__Goal of the exercise__
Your task is to copy every line below that contains the word "have".

(Records contained in a dataset)
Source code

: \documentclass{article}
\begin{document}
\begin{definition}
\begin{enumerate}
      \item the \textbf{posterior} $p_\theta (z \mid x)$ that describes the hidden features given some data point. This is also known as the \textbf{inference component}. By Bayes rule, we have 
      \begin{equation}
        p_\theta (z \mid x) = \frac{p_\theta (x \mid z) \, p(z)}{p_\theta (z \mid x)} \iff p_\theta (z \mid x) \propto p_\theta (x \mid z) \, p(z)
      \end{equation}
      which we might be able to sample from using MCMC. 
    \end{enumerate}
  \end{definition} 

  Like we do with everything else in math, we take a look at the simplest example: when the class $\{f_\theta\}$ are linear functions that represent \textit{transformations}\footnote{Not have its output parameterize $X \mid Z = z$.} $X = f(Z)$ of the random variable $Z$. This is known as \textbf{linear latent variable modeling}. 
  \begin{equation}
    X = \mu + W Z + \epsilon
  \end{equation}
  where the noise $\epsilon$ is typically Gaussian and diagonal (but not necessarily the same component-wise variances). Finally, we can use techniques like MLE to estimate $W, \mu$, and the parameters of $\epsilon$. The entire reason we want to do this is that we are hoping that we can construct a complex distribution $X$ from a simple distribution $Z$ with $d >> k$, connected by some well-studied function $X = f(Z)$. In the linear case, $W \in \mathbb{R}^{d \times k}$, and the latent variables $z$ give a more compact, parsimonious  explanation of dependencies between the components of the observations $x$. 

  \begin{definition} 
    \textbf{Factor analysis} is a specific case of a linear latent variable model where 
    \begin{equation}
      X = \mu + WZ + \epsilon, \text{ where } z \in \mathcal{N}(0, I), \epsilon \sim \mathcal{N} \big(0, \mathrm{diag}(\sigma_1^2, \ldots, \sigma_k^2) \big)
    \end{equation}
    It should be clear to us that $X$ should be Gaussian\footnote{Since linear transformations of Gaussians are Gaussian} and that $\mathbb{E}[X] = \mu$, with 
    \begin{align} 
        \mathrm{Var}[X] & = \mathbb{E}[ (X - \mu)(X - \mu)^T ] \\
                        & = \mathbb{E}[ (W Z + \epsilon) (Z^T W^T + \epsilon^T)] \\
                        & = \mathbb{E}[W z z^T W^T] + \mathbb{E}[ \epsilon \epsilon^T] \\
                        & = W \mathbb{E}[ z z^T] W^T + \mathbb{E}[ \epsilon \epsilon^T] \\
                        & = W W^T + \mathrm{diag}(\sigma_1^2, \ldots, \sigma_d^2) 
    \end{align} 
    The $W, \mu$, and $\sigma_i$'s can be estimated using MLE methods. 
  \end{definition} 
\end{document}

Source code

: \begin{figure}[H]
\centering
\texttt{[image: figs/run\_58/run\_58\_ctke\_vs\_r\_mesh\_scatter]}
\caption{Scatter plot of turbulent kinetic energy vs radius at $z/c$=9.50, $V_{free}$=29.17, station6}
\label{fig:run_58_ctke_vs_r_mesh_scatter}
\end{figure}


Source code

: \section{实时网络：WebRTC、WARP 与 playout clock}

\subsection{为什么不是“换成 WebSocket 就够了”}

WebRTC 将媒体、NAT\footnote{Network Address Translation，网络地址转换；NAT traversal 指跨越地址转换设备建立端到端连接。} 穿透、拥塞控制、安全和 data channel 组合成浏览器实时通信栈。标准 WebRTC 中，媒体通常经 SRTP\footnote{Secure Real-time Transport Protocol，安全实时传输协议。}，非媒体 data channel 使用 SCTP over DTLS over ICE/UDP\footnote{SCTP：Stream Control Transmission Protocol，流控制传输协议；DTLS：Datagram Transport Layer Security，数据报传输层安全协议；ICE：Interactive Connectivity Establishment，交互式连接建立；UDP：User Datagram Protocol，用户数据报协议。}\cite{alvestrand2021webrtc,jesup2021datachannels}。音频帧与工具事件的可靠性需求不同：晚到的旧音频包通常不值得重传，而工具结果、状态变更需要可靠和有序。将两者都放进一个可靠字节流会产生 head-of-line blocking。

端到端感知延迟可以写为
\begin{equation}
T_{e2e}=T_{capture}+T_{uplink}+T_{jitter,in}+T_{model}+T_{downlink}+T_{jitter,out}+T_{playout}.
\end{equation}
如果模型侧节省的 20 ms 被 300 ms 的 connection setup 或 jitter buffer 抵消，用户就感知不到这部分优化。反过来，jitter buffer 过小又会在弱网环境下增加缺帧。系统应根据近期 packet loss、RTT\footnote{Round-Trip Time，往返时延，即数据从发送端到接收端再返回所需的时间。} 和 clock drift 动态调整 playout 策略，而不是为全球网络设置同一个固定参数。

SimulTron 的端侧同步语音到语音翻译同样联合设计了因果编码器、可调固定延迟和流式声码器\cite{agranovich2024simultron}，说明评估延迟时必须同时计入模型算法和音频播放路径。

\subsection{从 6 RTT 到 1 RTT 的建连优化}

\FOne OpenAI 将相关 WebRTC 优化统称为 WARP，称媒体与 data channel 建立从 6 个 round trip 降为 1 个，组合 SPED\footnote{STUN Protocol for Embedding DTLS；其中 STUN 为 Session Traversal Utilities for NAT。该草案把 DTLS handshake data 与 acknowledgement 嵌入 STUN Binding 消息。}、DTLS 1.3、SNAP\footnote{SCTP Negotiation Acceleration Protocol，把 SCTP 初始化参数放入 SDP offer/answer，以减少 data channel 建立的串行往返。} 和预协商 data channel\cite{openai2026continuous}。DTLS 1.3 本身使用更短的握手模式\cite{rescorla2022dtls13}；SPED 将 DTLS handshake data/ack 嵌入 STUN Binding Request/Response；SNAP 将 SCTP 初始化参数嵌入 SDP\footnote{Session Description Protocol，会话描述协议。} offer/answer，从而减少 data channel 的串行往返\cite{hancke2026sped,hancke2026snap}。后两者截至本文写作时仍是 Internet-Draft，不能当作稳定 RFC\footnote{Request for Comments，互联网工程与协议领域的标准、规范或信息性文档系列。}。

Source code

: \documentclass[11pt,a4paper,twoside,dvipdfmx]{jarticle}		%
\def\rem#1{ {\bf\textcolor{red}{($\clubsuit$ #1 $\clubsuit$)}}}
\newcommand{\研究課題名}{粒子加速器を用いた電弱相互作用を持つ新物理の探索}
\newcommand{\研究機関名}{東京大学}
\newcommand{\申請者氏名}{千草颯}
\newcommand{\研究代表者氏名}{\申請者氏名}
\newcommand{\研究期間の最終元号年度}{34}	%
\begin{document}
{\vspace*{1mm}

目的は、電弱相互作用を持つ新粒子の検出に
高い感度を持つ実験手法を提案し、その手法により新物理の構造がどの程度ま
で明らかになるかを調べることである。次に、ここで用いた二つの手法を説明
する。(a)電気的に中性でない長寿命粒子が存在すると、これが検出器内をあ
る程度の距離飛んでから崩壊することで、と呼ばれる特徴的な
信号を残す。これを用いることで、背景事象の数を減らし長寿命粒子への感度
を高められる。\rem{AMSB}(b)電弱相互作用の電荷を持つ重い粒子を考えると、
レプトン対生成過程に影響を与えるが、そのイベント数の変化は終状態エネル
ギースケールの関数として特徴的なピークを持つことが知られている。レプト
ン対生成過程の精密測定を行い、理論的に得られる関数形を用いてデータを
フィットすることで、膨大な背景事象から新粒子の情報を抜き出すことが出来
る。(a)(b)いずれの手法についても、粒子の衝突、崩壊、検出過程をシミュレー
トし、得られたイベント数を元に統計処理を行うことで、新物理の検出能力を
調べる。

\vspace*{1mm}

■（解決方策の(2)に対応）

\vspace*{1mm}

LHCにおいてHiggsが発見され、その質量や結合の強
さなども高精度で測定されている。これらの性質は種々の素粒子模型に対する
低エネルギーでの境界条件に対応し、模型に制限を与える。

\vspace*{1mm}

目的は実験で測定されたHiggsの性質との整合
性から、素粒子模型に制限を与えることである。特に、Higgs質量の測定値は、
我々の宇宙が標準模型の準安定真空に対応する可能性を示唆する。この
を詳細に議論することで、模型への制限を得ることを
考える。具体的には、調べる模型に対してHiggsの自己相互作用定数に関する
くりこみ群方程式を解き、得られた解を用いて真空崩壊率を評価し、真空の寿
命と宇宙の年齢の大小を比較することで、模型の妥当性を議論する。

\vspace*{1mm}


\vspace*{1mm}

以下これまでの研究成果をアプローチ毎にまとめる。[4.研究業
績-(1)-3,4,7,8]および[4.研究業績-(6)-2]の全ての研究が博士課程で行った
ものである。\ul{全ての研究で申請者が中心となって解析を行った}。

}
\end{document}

__Exercise response__
      \item the \textbf{posterior} $p_\theta (z \mid x)$ that describes the hidden features given some data point. This is also known as the \textbf{inference component}. By Bayes rule, we have 
  Like we do with everything else in math, we take a look at the simplest example: when the class $\{f_\theta\}$ are linear functions that represent \textit{transformations}\footnote{Not have its output parameterize $X \mid Z = z$.} $X = f(Z)$ of the random variable $Z$. This is known as \textbf{linear latent variable modeling}. 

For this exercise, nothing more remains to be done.